On Feb. 2, 1936 ON a cold and foggy morning, I was born in a farmhouse at the foot of Mt. Banahaw in Laguna.
Inay Aurea did her birthing on a pandan floor mat in one corner of the room, facing the huge mountain. When I let out my first baby cry, the whole household was jubilant. I was the firstborn of my Inay, first grandchild to Lola Genia and Lolo Simeon, the town’s municipal mayor.
On the same morning, the bells of the huge old church tolled because a Mass was being celebrated to honor the feast of the Presentation of our Lord in the Temple. “When the day came for the child to be purified as laid down in the law of Moses, the parents of Jesus took him up to Jerusalem to present him to the Lord. An upright and devoted man named Simeon took him in his arms and offered him to God.”
Simultaneously, another feast, the candlemass or candelaria, was being commemorated. The townsfolk and my Lola Genia went to church, bringing their candles to be blessed. During prayers and religious rites, when a candle was lit it meant the presence of the Lord. Lighted candles mean illumination.
Even my lucky stars dazzled the firmament. Astrologers classify a February-born as an Aquarian, the birth month of geniuses, half-crazed characters whose state of mind hovers between lunacy and sanity, existing somewhere on the border of reality and fantasy.
Inside my head, psychologists say, lie my left brain (creative and intuitive) and my right brain (rational and logical), but most Aquarians like me use my left brain often.
Old folks and pundits simply called us February-born as “kulang-kulang.”
In 1936, our country was on the verge of achieving independence from the Americans. We had just written and approved our constitution. The Americans had just established the systems and structure of a democratic nation, the first in Asia. Many Filipinos became career conscious.

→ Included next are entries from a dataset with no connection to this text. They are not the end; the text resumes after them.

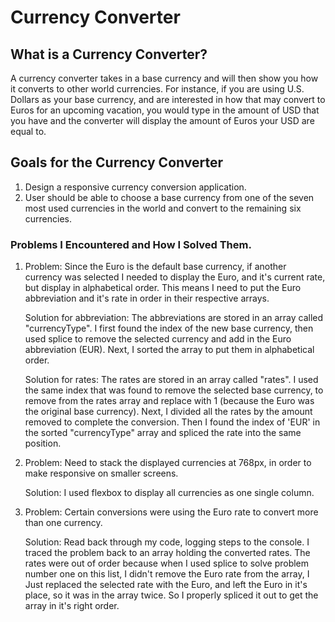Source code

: # Currency Converter

## What is a Currency Converter?
A currency converter takes in a base currency and will then show you how it converts to other world currencies. For instance, if you are using U.S. Dollars as your base currency, and are interested in how that may convert to Euros for an upcoming vacation, you would type in the amount of USD that you have and the converter will display the amount of Euros your USD are equal to.


## Goals for the Currency Converter
1. Design a responsive currency conversion application.
2. User should be able to choose a base currency from one of the seven most used currencies in the world and convert to the remaining six currencies.

### Problems I Encountered and How I Solved Them.
1. Problem: Since the Euro is the default base currency, if another currency was selected I needed to display the Euro, and
it's current rate, but display in alphabetical order. This means I need to put the Euro abbreviation and it's rate in
order in their respective arrays.

   Solution for abbreviation: The abbreviations are stored in an array called "currencyType". I first
   found the index of the new base currency, then used splice to remove the selected currency and add in the Euro
   abbreviation (EUR). Next, I sorted the array to put them in alphabetical order.

   Solution for rates: The rates are stored in an array called "rates". I used the same index that was found to remove
   the selected base currency, to remove from the rates array and replace with 1 (because the Euro was the original base currency).
   Next, I divided all the rates by the amount removed to complete the conversion. Then I found the index of 'EUR' in the sorted
   "currencyType" array and spliced the rate into the same position.

2. Problem: Need to stack the displayed currencies at 768px, in order to make responsive on smaller screens.

    Solution: I used flexbox to display all currencies as one single column.

3. Problem: Certain conversions were using the Euro rate to convert more than one currency.

    Solution: Read back through my code, logging steps to the console. I traced the problem back to an array holding the converted rates. The
    rates were out of order because when I used splice to solve problem number one on this list, I didn't remove the Euro rate from the array,
    I Just replaced the selected rate with the Euro, and left the Euro in it's place, so it was in the array twice. So I properly spliced it out
    to get the array in it's right order.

All the signals and symbols seemed to ensure that my entry into the human race would be a success. Only Inay Aurea had mixed emotions, the agony and ecstasy. My father, Godofredo, died months after my birth, and Inay Aurea wept because I would grow up without a father, but when she first cradled me in her arms her tears became tears of joy.

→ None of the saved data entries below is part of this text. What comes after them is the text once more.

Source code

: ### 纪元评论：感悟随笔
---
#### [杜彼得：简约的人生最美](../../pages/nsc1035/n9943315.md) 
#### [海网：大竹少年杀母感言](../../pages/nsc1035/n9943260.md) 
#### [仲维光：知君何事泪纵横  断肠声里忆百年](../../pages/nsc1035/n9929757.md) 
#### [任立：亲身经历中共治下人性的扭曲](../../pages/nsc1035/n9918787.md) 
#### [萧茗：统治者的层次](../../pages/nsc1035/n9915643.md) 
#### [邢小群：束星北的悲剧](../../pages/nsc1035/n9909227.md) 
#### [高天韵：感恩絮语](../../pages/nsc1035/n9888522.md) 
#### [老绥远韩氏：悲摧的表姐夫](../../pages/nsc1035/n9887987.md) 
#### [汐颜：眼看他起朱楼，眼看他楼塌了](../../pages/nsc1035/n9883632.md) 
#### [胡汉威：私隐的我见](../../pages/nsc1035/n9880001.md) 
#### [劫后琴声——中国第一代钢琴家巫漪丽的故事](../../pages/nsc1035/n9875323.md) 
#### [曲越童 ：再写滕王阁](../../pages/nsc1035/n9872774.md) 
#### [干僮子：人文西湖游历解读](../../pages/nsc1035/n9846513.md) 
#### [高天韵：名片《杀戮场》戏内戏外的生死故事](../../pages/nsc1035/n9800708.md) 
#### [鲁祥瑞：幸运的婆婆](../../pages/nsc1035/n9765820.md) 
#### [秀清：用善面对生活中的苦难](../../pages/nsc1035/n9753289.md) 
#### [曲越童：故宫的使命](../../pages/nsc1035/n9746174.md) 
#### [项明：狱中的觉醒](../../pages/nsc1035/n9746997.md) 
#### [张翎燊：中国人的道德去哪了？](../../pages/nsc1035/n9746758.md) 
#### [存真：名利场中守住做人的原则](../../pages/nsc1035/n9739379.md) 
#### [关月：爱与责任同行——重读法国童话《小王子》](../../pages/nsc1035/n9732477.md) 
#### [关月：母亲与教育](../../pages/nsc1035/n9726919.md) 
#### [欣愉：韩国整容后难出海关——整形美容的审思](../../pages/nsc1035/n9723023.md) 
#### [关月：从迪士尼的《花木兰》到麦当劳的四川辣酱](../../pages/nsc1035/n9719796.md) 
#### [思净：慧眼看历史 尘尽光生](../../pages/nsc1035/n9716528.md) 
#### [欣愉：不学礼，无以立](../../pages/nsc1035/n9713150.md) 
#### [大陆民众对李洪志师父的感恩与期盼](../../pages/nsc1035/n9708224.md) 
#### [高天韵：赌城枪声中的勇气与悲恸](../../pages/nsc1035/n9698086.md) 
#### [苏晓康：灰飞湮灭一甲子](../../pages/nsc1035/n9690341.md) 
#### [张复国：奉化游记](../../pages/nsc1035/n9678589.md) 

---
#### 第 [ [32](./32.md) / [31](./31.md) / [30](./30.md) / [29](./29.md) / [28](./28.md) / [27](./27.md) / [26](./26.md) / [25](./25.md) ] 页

Now at 78, it’s time for me to look back, evaluate lessons learned and count my blessings.
Character building—Family values were revered by the people of my hometown during my boyhood and teen years. Obedience to parents, respect for elders, performance of errands, and farm and household duties were observed. Prayer was taught to children and practiced daily in the Angelus. Government employees performed their duties efficiently and corruption-free.
There was zero crime rate in most towns, and townsfolk trusted the police to maintain peace and order. Towns were clean and streets were free from pollution. People walked to their place of work, school and churches. Drug addiction was nonexistent. Obesity was a rarity. The ’30s was called peace time.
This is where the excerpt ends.